Domain Research (dr) — Live Web
This guide shows how to use omicverse.llm.domain_research with a live web search retriever to produce a comprehensive, cited report sourced from the internet.
Prerequisites:
- Optional but recommended: set TAVILY_API_KEY for the Tavily backend.
- For the DuckDuckGo backend, install duckduckgo_search and beautifulsoup4 for better results.
Quick start (auto backend):
from omicverse.llm.domain_research import ResearchManager
# Easiest: `vector_store="web"` auto-selects Tavily if TAVILY_API_KEY is set,
# otherwise falls back to DuckDuckGo.
rm = ResearchManager(vector_store="web")
report = rm.run("State-of-the-art methods for single-cell integration in 2024")
print(report)
Force backend or tweak retrieval:
- vector_store="web:tavily" or vector_store="web:duckduckgo" to force a backend.
- For manual control (e.g., max_results, fetch_content), import and instantiate WebRetrieverStore directly.
Tips:
- fetch_content=True fetches and extracts text from result URLs. Set to False to rely on snippets only.

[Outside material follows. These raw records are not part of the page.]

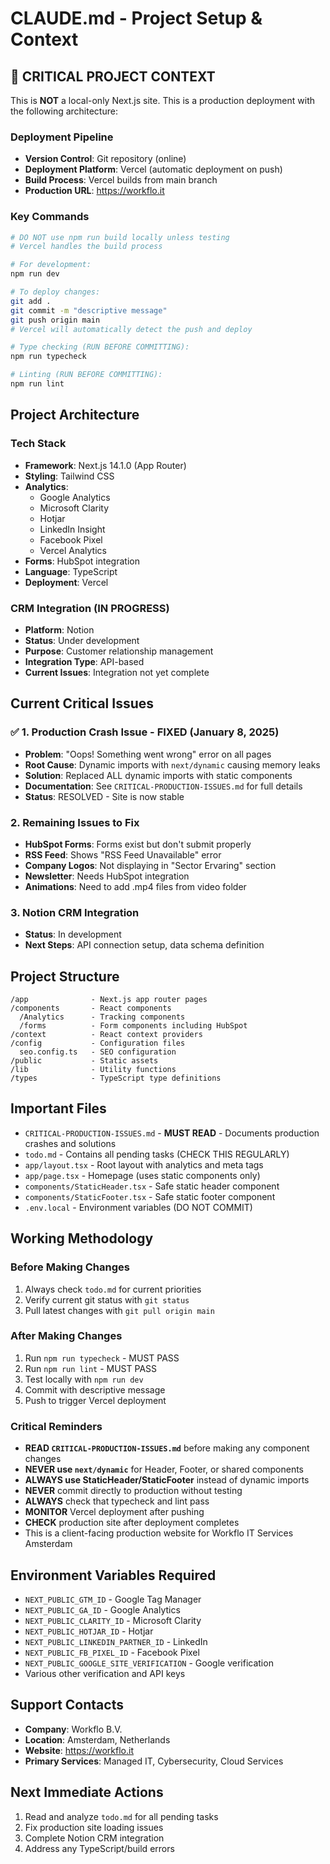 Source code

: # CLAUDE.md - Project Setup & Context

## 🚨 CRITICAL PROJECT CONTEXT

This is **NOT** a local-only Next.js site. This is a production deployment with the following architecture:

### Deployment Pipeline
- **Version Control**: Git repository (online)
- **Deployment Platform**: Vercel (automatic deployment on push)
- **Build Process**: Vercel builds from main branch
- **Production URL**: https://workflo.it

### Key Commands
```bash
# DO NOT use npm run build locally unless testing
# Vercel handles the build process

# For development:
npm run dev

# To deploy changes:
git add .
git commit -m "descriptive message"
git push origin main
# Vercel will automatically detect the push and deploy

# Type checking (RUN BEFORE COMMITTING):
npm run typecheck

# Linting (RUN BEFORE COMMITTING):
npm run lint
```

## Project Architecture

### Tech Stack
- **Framework**: Next.js 14.1.0 (App Router)
- **Styling**: Tailwind CSS
- **Analytics**: 
  - Google Analytics
  - Microsoft Clarity
  - Hotjar
  - LinkedIn Insight
  - Facebook Pixel
  - Vercel Analytics
- **Forms**: HubSpot integration
- **Language**: TypeScript
- **Deployment**: Vercel

### CRM Integration (IN PROGRESS)
- **Platform**: Notion
- **Status**: Under development
- **Purpose**: Customer relationship management
- **Integration Type**: API-based
- **Current Issues**: Integration not yet complete

## Current Critical Issues

### ✅ 1. Production Crash Issue - FIXED (January 8, 2025)
- **Problem**: "Oops! Something went wrong" error on all pages
- **Root Cause**: Dynamic imports with `next/dynamic` causing memory leaks
- **Solution**: Replaced ALL dynamic imports with static components
- **Documentation**: See `CRITICAL-PRODUCTION-ISSUES.md` for full details
- **Status**: RESOLVED - Site is now stable

### 2. Remaining Issues to Fix
- **HubSpot Forms**: Forms exist but don't submit properly
- **RSS Feed**: Shows "RSS Feed Unavailable" error
- **Company Logos**: Not displaying in "Sector Ervaring" section
- **Newsletter**: Needs HubSpot integration
- **Animations**: Need to add .mp4 files from video folder

### 3. Notion CRM Integration
- **Status**: In development
- **Next Steps**: API connection setup, data schema definition

## Project Structure
```
/app              - Next.js app router pages
/components       - React components
  /Analytics      - Tracking components
  /forms          - Form components including HubSpot
/context          - React context providers
/config           - Configuration files
  seo.config.ts   - SEO configuration
/public           - Static assets
/lib              - Utility functions
/types            - TypeScript type definitions
```

## Important Files
- `CRITICAL-PRODUCTION-ISSUES.md` - **MUST READ** - Documents production crashes and solutions
- `todo.md` - Contains all pending tasks (CHECK THIS REGULARLY)
- `app/layout.tsx` - Root layout with analytics and meta tags
- `app/page.tsx` - Homepage (uses static components only)
- `components/StaticHeader.tsx` - Safe static header component
- `components/StaticFooter.tsx` - Safe static footer component
- `.env.local` - Environment variables (DO NOT COMMIT)

## Working Methodology

### Before Making Changes
1. Always check `todo.md` for current priorities
2. Verify current git status with `git status`
3. Pull latest changes with `git pull origin main`

### After Making Changes
1. Run `npm run typecheck` - MUST PASS
2. Run `npm run lint` - MUST PASS
3. Test locally with `npm run dev`
4. Commit with descriptive message
5. Push to trigger Vercel deployment

### Critical Reminders
- **READ `CRITICAL-PRODUCTION-ISSUES.md`** before making any component changes
- **NEVER use `next/dynamic`** for Header, Footer, or shared components
- **ALWAYS use StaticHeader/StaticFooter** instead of dynamic imports
- **NEVER** commit directly to production without testing
- **ALWAYS** check that typecheck and lint pass
- **MONITOR** Vercel deployment after pushing
- **CHECK** production site after deployment completes
- This is a client-facing production website for Workflo IT Services Amsterdam

## Environment Variables Required
- `NEXT_PUBLIC_GTM_ID` - Google Tag Manager
- `NEXT_PUBLIC_GA_ID` - Google Analytics
- `NEXT_PUBLIC_CLARITY_ID` - Microsoft Clarity
- `NEXT_PUBLIC_HOTJAR_ID` - Hotjar
- `NEXT_PUBLIC_LINKEDIN_PARTNER_ID` - LinkedIn
- `NEXT_PUBLIC_FB_PIXEL_ID` - Facebook Pixel
- `NEXT_PUBLIC_GOOGLE_SITE_VERIFICATION` - Google verification
- Various other verification and API keys

## Support Contacts
- **Company**: Workflo B.V.
- **Location**: Amsterdam, Netherlands
- **Website**: https://workflo.it
- **Primary Services**: Managed IT, Cybersecurity, Cloud Services

## Next Immediate Actions
1. Read and analyze `todo.md` for all pending tasks
2. Fix production site loading issues
3. Complete Notion CRM integration
4. Address any TypeScript/build errors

- Combine with an LLM-backed synthesizer for a stronger executive summary:
import os
from omicverse.llm.domain_research.write.synthesizer import PromptSynthesizer
synth = PromptSynthesizer(
model="gpt-4o-mini",
base_url="https://api.openai.com/v1",
api_key=os.getenv("OPENAI_API_KEY", ""),
)
rm = ResearchManager(vector_store="web", synthesizer=synth)
print(rm.run("Multi-omics integration benchmarks 2023–2025"))
Troubleshooting:
- Tavily: ensure TAVILY_API_KEY is set and valid.
- DuckDuckGo: for best stability use the duckduckgo_search package; otherwise the HTML fallback may be rate-limited or change over time.
- If pages are not HTML or are behind paywalls, the fetcher returns the raw response text (truncated) as the document body.